TASK PROMPT: Going through the listing below, tally the lines that contain the word "ranker" and give only that figure.

PROVIDED DATA:

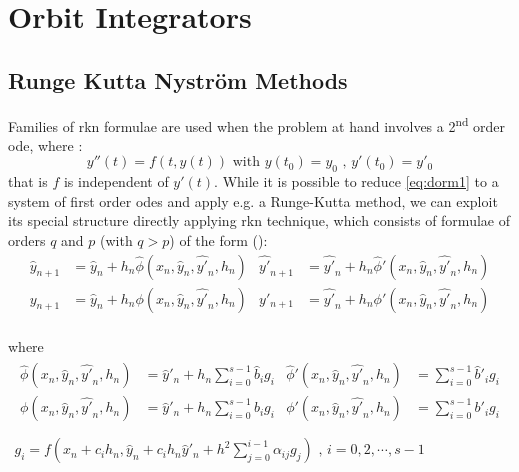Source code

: \chapter{Orbit Integrators}
\label{ch:orbit-integrators}

\section{Runge Kutta Nystr{\"o}m Methods}
Families of \gls{rkn} formulae are used when the problem at hand involves 
a 2\textsuperscript{nd} order \gls{ode}, where :
\begin{equation}
  \label{eq:dorm1}
  y''(t) = f(t, y(t)) \text{ with } y(t_0) = y_0 \text{ , } y'(t_0) = y'_0
\end{equation}
that is \( f \) is independent of \( y'(t) \). While it is possible to reduce 
\ref{eq:dorm1} to a system of first order \glspl{ode} and apply e.g. a Runge-Kutta 
method, we can exploit its special structure directly applying \gls{rkn} technique,
which consists of formulae of orders \(q\) and \(p\) (with \(q>p\)) of the form 
(\cite{dormand87}):
\begin{equation}
  \begin{aligned}
    \hat{y}_{n+1}  & = \hat{y}_n + h_n \hat{\phi}(x_n , \hat{y}_n , \hat{y'}_n , h_n) & 
    \hat{y'}_{n+1} & = \hat{y'}_n + h_n \hat{\phi}' (x_n , \hat{y}_n , \hat{y'}_n , h_n) \\
    y_{n+1}        & = \hat{y}_n + h_n \phi (x_n , \hat{y}_n , \hat{y'}_n , h_n) & 
    y'_{n+1}       & = \hat{y'}_n + h_n {\phi}' (x_n , \hat{y}_n , \hat{y'}_n , h_n) \\
  \end{aligned}
\end{equation}

where
\begin{equation}
  \begin{aligned}
    \begin{aligned}
    \hat{\phi}(x_n , \hat{y}_n , \hat{y'}_n , h_n) & = \hat{y}'_n + h_n \sum_{i=0}^{s-1} \hat{b}_i g_i & 
    \hat{\phi}'(x_n , \hat{y}_n , \hat{y'}_n , h_n) & = \sum_{i=0}^{s-1} \hat{b}'_i g_i \\
         \phi (x_n , \hat{y}_n , \hat{y'}_n , h_n) & = \hat{y}'_n + h_n \sum_{i=0}^{s-1} b_i g_i & 
         {\phi}' (x_n , \hat{y}_n , \hat{y'}_n , h_n) & = \sum_{i=0}^{s-1} b'_i g_i \\
    \end{aligned}
    \\
    g_i = f(x_n + c_i h_n , \hat{y}_n +c_i h_n \hat{y}'_n + h^2 \sum_{j=0}^{i-1} {\alpha}_{ij}g_j) \text{ ,  } i=0,2,\cdots ,s-1\\
  \end{aligned}
\end{equation}

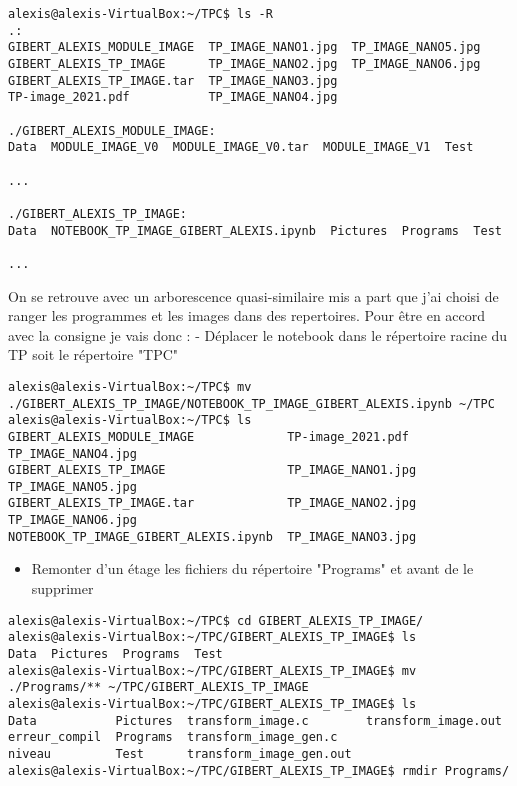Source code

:\documentclass[11pt]{article}
\providecommand{\tightlist}{%
      \setlength{\itemsep}{0pt}\setlength{\parskip}{0pt}}
\begin{document}
\begin{verbatim}
alexis@alexis-VirtualBox:~/TPC$ ls -R
.:
GIBERT_ALEXIS_MODULE_IMAGE  TP_IMAGE_NANO1.jpg  TP_IMAGE_NANO5.jpg
GIBERT_ALEXIS_TP_IMAGE      TP_IMAGE_NANO2.jpg  TP_IMAGE_NANO6.jpg
GIBERT_ALEXIS_TP_IMAGE.tar  TP_IMAGE_NANO3.jpg
TP-image_2021.pdf           TP_IMAGE_NANO4.jpg

./GIBERT_ALEXIS_MODULE_IMAGE:
Data  MODULE_IMAGE_V0  MODULE_IMAGE_V0.tar  MODULE_IMAGE_V1  Test

...

./GIBERT_ALEXIS_TP_IMAGE:
Data  NOTEBOOK_TP_IMAGE_GIBERT_ALEXIS.ipynb  Pictures  Programs  Test

...
\end{verbatim}

On se retrouve avec un arborescence quasi-similaire mis a part que j'ai
choisi de ranger les programmes et les images dans des repertoires. Pour
être en accord avec la consigne je vais donc : - Déplacer le notebook
dans le répertoire racine du TP soit le répertoire "TPC"

\begin{verbatim}
alexis@alexis-VirtualBox:~/TPC$ mv ./GIBERT_ALEXIS_TP_IMAGE/NOTEBOOK_TP_IMAGE_GIBERT_ALEXIS.ipynb ~/TPC
alexis@alexis-VirtualBox:~/TPC$ ls
GIBERT_ALEXIS_MODULE_IMAGE             TP-image_2021.pdf   TP_IMAGE_NANO4.jpg
GIBERT_ALEXIS_TP_IMAGE                 TP_IMAGE_NANO1.jpg  TP_IMAGE_NANO5.jpg
GIBERT_ALEXIS_TP_IMAGE.tar             TP_IMAGE_NANO2.jpg  TP_IMAGE_NANO6.jpg
NOTEBOOK_TP_IMAGE_GIBERT_ALEXIS.ipynb  TP_IMAGE_NANO3.jpg
\end{verbatim}

\begin{itemize}
\tightlist
\item
  Remonter d'un étage les fichiers du répertoire "Programs" et avant de
  le supprimer
\end{itemize}

\begin{verbatim}
alexis@alexis-VirtualBox:~/TPC$ cd GIBERT_ALEXIS_TP_IMAGE/
alexis@alexis-VirtualBox:~/TPC/GIBERT_ALEXIS_TP_IMAGE$ ls
Data  Pictures  Programs  Test
alexis@alexis-VirtualBox:~/TPC/GIBERT_ALEXIS_TP_IMAGE$ mv ./Programs/** ~/TPC/GIBERT_ALEXIS_TP_IMAGE
alexis@alexis-VirtualBox:~/TPC/GIBERT_ALEXIS_TP_IMAGE$ ls
Data           Pictures  transform_image.c        transform_image.out
erreur_compil  Programs  transform_image_gen.c
niveau         Test      transform_image_gen.out
alexis@alexis-VirtualBox:~/TPC/GIBERT_ALEXIS_TP_IMAGE$ rmdir Programs/
\end{verbatim}
\end{document}
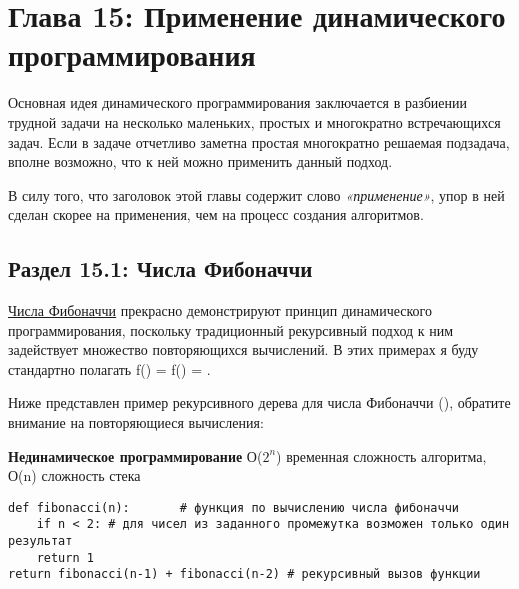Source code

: \chapter*{Глава 15: Применение динамического программирования}

\vspace{\baselineskip}
Основная идея динамического программирования заключается в разбиении трудной задачи на несколько маленьких, простых и многократно встречающихся задач. Если в задаче отчетливо заметна простая многократно решаемая подзадача, вполне возможно, что к ней можно применить данный подход.

\vspace{\baselineskip}
В силу того, что заголовок этой главы содержит слово {\itshape «применение»}, упор в ней сделан скорее на применения, чем на процесс создания алгоритмов.

\vspace{\baselineskip}
\section*{Раздел 15.1: Числа Фибоначчи}

\vspace{\baselineskip} 
\href{https://vk.cc/atMGsz}{\underline{Числа Фибоначчи}} прекрасно демонстрируют принцип динамического программирования, поскольку традиционный рекурсивный подход к ним задействует множество повторяющихся вычислений. В этих примерах я буду стандартно полагать f() = f() = .

\vspace{\baselineskip}
Ниже представлен пример рекурсивного дерева для числа Фибоначчи (), обратите внимание на повторяющиеся вычисления:


\vspace{\baselineskip}
\textbf{Нединамическое программирование} О($2^n$) временная сложность алгоритма, О(n) сложность стека 

\vspace{\baselineskip}
\begin{tcolorbox}
\begin{verbatim}
def fibonacci(n):       # функция по вычислению числа фибоначчи
    if n < 2: # для чисел из заданного промежутка возможен только один результат
    return 1    
return fibonacci(n-1) + fibonacci(n-2) # рекурсивный вызов функции
\end{verbatim}
\end{tcolorbox}


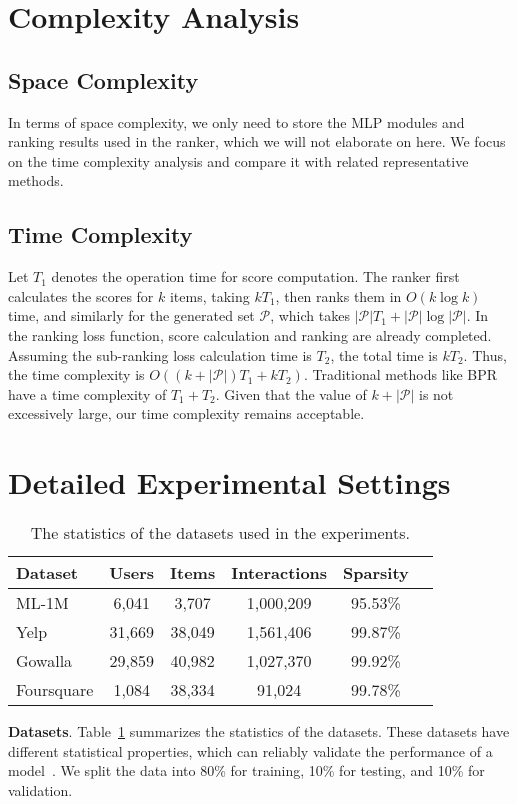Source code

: \section{Complexity Analysis}
\subsection{Space Complexity}
\label{app:comp}
In terms of space complexity, we only need to store the MLP modules and ranking results used in the ranker, which we will not elaborate on here. We focus on the time complexity analysis and compare it with related representative methods.
\subsection{Time Complexity}
Let $T_1$ denotes the operation time for score computation. The ranker first calculates the scores for $k$ items, taking $kT_1$, then ranks them in $O(k \log k)$ time, and similarly for the generated set $\mathcal{P}$, which takes $|\mathcal{P}|T_1 + |\mathcal{P}| \log |\mathcal{P}|$. In the ranking loss function, score calculation and ranking are already completed. Assuming the sub-ranking loss calculation time is $T_2$, the total time is $kT_2$. Thus, the time complexity is $O((k + |\mathcal{P}|)T_1 + kT_2)$. Traditional methods like BPR have a time complexity of $T_1 + T_2$. Given that the value of $k + |\mathcal{P}|$ is not excessively large, our time complexity remains acceptable.


\section{Detailed Experimental Settings}
\label{app:exp}
% 
\begin{table}[t]
\caption{The statistics of the datasets used in the experiments.}
\begin{center}
\begin{tabular}{@{}lccccc@{}}
\toprule
\textbf{Dataset} & \textbf{Users} & \textbf{Items} & \textbf{Interactions} & \textbf{Sparsity}\\ \midrule
ML-1M & 6,041 & 3,707 & 1,000,209 & 95.53\%\\ 
Yelp & 31,669 & 38,049 & 1,561,406 & 99.87\% \\ 
Gowalla & 29,859 & 40,982 & 1,027,370 & 99.92\% \\
Foursquare & 1,084 &38,334 & 91,024 & 99.78\%\\
\bottomrule
\end{tabular}
\label{tab:statistics}
\end{center}
\vspace{-3mm}
\end{table}
\textbf{Datasets}. 
Table~\ref{tab:statistics} summarizes the statistics of the datasets. These datasets have different statistical properties, which can reliably validate the performance of a model~\cite{CCC22}. We split the data into 80\% for training, 10\% for testing, and 10\% for validation.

TASK ANSWER: 2